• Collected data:
☆ ☆ ☆

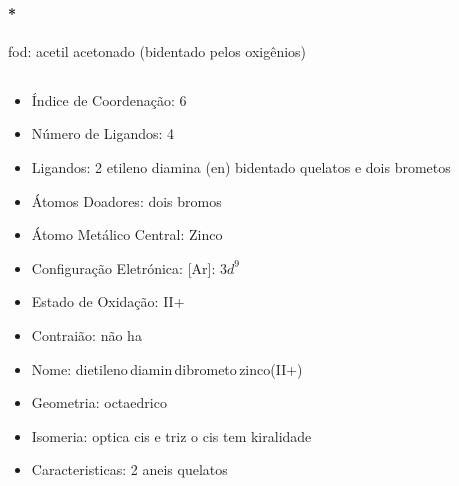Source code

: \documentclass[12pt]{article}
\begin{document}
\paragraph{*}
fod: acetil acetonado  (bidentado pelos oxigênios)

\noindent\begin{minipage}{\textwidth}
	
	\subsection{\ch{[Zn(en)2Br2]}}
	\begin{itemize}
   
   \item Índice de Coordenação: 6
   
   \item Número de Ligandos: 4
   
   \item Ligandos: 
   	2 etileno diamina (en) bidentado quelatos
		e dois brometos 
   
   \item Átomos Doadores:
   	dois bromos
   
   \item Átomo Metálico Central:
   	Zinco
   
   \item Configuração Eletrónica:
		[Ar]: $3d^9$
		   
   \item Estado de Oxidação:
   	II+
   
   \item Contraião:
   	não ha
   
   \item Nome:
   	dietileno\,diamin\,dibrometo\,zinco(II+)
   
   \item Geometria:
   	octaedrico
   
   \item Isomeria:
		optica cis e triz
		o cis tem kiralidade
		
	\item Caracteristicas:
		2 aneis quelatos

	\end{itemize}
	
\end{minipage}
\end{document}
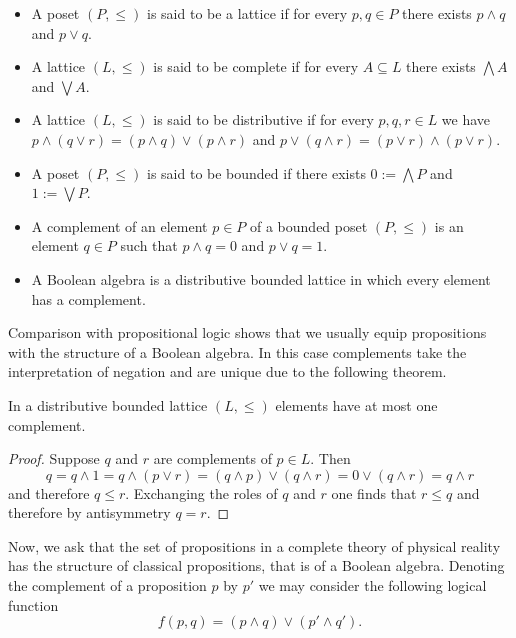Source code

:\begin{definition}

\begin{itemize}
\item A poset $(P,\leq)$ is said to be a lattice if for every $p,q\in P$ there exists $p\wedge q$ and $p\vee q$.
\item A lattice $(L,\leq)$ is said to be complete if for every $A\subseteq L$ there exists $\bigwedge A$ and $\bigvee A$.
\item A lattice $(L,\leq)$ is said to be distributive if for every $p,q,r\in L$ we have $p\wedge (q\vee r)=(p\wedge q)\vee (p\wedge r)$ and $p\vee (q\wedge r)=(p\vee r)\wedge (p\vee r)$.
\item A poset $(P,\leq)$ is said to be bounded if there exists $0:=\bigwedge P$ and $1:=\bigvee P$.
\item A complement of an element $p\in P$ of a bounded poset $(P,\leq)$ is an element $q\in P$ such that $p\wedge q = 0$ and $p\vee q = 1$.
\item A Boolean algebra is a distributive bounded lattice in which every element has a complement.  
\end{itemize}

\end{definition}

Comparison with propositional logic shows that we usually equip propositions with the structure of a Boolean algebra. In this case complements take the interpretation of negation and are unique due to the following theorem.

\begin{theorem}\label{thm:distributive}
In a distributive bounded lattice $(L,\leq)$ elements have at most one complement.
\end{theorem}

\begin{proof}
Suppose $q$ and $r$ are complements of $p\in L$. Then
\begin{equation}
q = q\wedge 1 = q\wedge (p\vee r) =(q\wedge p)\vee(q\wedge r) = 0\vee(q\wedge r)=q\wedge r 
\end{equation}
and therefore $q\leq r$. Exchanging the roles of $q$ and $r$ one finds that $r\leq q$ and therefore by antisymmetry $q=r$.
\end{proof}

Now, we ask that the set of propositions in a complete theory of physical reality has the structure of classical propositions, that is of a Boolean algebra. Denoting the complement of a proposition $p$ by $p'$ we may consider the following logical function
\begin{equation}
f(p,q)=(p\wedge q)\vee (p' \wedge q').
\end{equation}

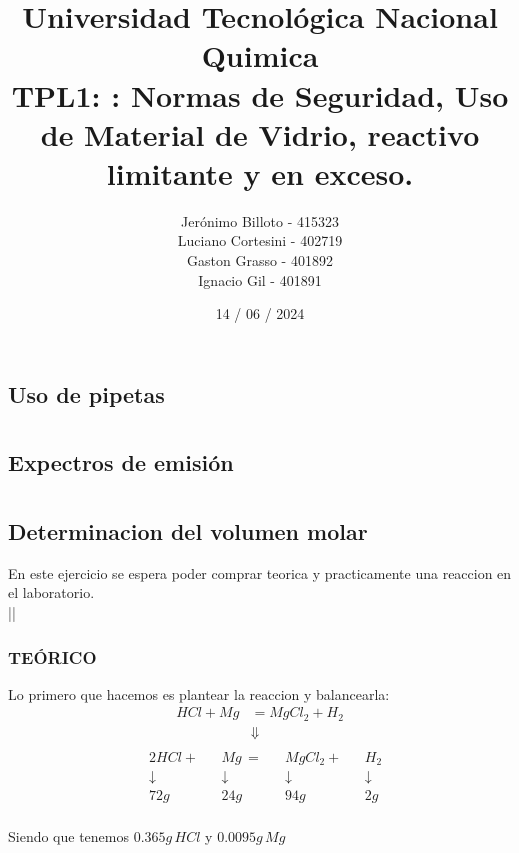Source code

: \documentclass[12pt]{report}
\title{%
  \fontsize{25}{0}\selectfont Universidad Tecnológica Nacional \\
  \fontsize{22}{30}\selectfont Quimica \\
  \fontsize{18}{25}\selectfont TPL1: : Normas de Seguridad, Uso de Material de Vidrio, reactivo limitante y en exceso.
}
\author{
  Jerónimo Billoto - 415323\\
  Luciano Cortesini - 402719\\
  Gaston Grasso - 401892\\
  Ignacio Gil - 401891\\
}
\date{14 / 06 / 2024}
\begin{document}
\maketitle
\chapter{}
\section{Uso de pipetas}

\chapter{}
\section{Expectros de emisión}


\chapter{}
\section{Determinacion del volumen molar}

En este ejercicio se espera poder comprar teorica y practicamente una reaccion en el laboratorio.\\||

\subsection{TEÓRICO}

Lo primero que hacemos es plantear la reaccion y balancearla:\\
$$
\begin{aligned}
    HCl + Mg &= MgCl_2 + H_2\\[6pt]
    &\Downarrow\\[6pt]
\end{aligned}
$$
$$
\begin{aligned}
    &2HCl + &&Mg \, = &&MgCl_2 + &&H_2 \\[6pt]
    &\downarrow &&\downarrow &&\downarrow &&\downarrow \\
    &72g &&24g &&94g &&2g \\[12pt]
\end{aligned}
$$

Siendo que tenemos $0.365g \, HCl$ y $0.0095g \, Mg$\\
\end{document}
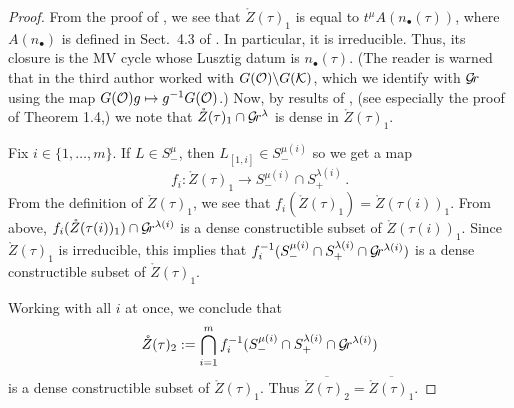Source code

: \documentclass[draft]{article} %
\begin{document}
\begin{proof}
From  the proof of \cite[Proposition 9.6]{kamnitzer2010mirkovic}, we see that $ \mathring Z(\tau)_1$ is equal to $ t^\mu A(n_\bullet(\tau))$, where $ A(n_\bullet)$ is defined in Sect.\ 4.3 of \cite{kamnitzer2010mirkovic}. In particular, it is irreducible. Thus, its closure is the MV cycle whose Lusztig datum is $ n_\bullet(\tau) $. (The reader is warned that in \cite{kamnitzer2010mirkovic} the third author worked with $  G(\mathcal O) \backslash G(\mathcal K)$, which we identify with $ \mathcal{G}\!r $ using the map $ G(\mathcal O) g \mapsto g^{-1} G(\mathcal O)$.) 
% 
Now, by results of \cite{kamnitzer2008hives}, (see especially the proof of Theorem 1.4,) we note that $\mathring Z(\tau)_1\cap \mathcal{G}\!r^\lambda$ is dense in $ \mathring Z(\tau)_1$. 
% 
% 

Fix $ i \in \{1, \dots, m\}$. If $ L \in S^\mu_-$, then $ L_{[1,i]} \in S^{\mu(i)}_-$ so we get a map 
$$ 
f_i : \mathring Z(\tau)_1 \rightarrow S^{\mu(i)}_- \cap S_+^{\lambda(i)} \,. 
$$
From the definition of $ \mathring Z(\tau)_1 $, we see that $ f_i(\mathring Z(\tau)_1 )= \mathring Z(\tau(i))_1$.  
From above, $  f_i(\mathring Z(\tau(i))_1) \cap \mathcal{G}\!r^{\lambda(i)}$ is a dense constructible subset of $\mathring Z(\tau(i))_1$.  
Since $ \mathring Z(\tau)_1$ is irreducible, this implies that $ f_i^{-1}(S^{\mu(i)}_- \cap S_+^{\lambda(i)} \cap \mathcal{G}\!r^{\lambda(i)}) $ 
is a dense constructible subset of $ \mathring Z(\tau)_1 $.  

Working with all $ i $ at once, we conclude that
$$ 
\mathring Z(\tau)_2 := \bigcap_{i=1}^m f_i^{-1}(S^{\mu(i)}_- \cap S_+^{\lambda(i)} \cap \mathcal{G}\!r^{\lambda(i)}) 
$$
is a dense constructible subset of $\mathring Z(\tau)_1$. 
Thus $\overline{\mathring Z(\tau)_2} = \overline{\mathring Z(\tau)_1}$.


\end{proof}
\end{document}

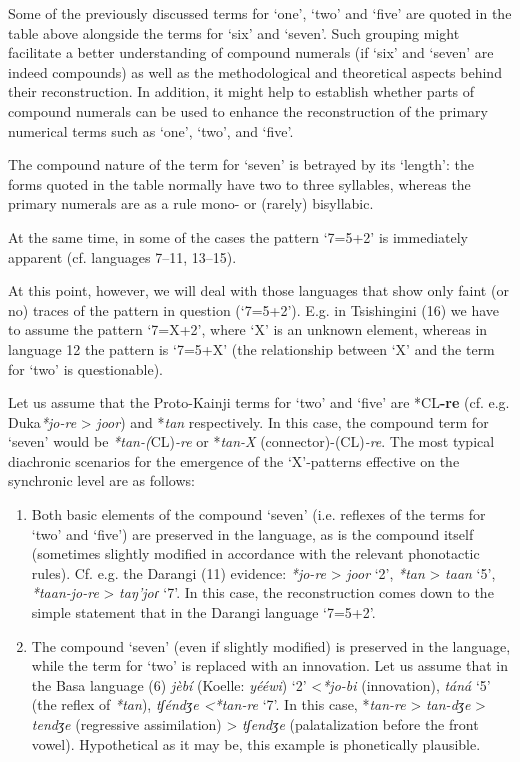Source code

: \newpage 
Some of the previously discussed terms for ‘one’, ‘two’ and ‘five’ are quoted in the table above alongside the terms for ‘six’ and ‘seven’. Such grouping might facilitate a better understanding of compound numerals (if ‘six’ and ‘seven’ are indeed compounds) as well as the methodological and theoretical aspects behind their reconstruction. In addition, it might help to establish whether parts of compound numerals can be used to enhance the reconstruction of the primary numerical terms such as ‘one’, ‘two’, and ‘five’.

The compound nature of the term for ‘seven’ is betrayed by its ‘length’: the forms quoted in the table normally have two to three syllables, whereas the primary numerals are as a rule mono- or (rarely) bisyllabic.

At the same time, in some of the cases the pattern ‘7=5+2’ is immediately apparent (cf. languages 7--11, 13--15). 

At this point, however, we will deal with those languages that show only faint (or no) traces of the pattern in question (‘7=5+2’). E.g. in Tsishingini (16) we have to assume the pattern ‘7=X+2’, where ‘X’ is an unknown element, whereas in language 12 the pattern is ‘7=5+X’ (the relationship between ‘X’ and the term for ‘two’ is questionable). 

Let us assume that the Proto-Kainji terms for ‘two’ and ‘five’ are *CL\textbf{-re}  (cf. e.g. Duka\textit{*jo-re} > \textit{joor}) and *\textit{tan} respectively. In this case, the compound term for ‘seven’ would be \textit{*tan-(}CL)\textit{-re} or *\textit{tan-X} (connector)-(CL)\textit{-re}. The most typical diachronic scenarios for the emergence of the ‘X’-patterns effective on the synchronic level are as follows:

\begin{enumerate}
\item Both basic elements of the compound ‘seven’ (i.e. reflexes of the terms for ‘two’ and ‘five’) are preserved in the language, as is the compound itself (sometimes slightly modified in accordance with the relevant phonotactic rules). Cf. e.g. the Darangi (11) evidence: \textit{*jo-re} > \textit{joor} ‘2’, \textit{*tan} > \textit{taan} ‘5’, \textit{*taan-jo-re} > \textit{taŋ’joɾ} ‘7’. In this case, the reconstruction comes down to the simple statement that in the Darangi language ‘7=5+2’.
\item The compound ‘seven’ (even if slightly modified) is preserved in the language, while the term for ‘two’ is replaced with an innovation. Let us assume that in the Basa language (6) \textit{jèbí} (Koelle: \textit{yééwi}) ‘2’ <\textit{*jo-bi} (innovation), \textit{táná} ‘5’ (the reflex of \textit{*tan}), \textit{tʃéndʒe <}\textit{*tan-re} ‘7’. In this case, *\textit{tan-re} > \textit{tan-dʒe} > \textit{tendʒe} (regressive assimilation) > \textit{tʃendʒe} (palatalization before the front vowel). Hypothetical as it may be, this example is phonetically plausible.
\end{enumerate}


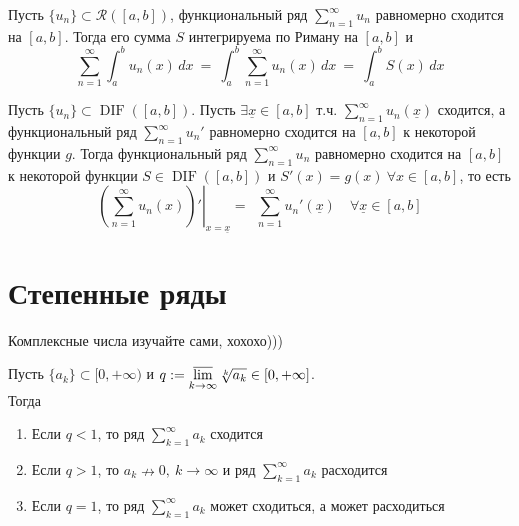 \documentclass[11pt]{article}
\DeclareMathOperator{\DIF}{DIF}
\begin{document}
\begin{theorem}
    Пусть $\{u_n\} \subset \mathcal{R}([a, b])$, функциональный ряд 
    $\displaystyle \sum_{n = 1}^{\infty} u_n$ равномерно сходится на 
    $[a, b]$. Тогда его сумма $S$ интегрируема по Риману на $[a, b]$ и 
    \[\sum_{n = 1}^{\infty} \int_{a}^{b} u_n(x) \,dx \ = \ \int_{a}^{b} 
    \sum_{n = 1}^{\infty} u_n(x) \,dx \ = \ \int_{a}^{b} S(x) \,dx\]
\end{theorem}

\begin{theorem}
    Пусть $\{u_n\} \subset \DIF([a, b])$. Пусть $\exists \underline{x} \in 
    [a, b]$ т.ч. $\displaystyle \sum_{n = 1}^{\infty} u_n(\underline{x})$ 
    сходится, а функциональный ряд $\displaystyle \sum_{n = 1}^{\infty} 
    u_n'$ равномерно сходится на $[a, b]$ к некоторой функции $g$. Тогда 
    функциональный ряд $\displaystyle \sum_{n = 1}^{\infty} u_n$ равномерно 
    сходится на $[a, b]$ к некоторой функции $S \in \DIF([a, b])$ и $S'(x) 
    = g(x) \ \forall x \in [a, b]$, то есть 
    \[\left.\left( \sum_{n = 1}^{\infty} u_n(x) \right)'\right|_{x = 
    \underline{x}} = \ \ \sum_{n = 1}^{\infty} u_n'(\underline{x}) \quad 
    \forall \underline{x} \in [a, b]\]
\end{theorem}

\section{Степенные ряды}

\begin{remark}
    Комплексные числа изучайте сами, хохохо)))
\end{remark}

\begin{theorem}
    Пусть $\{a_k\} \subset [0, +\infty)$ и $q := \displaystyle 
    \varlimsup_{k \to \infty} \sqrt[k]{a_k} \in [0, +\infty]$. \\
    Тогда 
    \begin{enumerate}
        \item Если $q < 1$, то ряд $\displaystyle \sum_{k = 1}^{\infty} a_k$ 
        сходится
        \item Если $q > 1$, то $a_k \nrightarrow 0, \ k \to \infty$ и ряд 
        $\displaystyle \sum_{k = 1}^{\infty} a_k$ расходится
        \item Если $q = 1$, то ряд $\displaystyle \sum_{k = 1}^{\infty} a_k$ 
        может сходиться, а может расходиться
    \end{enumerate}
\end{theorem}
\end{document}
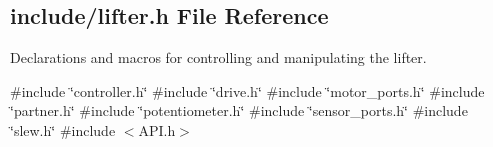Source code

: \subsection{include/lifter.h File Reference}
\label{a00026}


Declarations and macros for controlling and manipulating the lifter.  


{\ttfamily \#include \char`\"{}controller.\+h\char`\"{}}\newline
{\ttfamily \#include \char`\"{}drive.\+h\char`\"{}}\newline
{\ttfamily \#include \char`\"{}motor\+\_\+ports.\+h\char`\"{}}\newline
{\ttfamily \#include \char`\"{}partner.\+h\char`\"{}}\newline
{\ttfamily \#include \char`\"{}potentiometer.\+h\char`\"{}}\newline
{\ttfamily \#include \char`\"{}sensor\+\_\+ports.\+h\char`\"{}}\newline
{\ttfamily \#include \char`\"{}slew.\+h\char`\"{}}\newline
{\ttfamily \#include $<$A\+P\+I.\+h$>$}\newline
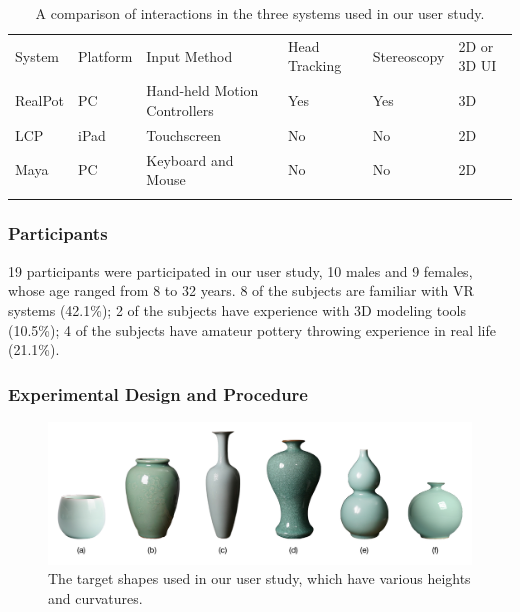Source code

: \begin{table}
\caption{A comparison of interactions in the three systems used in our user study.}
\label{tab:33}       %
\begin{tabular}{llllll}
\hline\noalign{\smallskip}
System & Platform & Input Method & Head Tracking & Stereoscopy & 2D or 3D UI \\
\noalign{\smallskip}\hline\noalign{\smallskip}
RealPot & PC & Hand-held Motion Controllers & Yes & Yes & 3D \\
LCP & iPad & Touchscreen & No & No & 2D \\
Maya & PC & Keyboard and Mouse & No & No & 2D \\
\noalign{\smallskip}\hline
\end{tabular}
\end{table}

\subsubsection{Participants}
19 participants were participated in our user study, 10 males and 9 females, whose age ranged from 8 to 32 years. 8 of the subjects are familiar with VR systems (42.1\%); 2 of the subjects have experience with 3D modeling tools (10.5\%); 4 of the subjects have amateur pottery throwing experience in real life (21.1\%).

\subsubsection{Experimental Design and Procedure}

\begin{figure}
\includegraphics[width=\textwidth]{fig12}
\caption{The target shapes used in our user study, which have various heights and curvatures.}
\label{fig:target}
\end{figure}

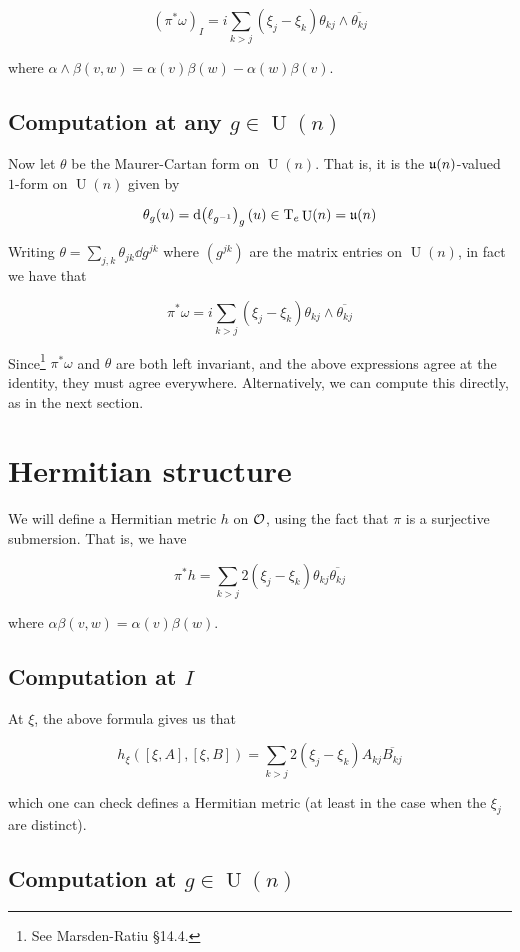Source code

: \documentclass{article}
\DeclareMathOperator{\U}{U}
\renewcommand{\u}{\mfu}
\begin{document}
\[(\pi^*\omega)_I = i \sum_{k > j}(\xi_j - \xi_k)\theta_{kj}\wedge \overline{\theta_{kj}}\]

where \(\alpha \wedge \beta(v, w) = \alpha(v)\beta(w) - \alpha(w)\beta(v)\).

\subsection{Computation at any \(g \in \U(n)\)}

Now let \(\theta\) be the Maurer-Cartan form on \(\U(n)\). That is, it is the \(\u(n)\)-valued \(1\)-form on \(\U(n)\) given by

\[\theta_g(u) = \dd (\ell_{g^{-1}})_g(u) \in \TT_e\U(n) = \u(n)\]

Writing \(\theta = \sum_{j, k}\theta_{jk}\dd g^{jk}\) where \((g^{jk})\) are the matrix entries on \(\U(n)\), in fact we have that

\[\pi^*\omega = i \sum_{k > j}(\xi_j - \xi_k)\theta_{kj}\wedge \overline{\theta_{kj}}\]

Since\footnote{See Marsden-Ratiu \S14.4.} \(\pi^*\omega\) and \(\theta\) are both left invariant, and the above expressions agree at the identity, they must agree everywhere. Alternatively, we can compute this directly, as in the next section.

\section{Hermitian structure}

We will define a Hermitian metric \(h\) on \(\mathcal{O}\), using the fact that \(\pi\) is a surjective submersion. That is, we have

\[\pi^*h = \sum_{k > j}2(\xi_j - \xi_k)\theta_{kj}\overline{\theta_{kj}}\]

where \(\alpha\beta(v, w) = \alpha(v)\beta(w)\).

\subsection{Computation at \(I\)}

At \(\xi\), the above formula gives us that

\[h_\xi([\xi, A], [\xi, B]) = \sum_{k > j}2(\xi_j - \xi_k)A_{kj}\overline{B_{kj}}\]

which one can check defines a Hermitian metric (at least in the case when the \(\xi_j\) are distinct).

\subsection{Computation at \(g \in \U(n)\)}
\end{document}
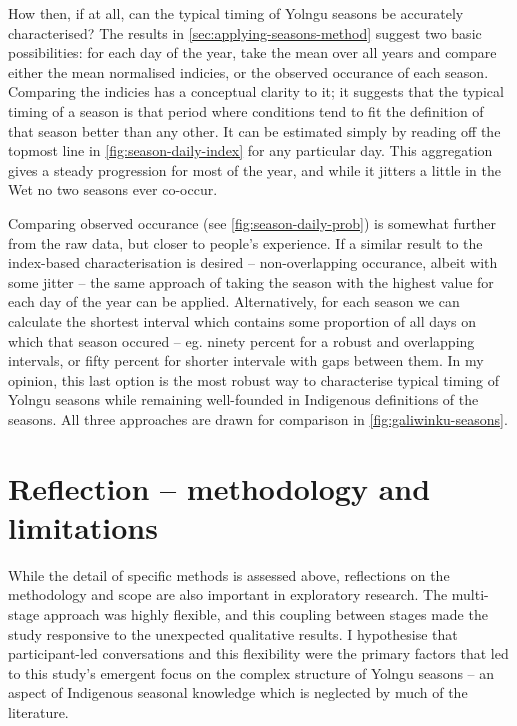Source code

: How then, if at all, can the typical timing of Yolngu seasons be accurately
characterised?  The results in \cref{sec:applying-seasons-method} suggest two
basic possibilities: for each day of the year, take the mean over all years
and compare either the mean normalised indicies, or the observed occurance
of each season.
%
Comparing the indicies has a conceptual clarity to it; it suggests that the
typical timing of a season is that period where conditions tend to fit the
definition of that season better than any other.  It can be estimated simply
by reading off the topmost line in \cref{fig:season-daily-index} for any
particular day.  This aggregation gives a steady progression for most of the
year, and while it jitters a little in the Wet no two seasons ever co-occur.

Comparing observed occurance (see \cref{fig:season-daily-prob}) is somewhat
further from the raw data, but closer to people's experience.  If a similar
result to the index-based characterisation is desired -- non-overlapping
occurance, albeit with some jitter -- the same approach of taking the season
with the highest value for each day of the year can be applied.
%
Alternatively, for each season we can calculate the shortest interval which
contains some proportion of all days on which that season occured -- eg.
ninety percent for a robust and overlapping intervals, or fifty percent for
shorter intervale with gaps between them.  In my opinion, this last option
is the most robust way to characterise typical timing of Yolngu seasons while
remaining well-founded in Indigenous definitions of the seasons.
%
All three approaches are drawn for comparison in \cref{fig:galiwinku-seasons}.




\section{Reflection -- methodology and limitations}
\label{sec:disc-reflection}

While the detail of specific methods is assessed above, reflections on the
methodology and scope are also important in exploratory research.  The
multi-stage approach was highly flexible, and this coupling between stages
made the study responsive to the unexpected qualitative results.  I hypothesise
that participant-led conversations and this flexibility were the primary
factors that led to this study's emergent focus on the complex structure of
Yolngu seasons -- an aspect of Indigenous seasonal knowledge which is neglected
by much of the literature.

☆ ☆ ☆

• AIM OF THE EXERCISE: If a line above holds the string "некоторой", copy it out.

• REPLY TO THE EXERCISE:
    u_n'$ равномерно сходится на $[a, b]$ к некоторой функции $g$. Тогда 
    сходится на $[a, b]$ к некоторой функции $S \in \DIF([a, b])$ и $S'(x) 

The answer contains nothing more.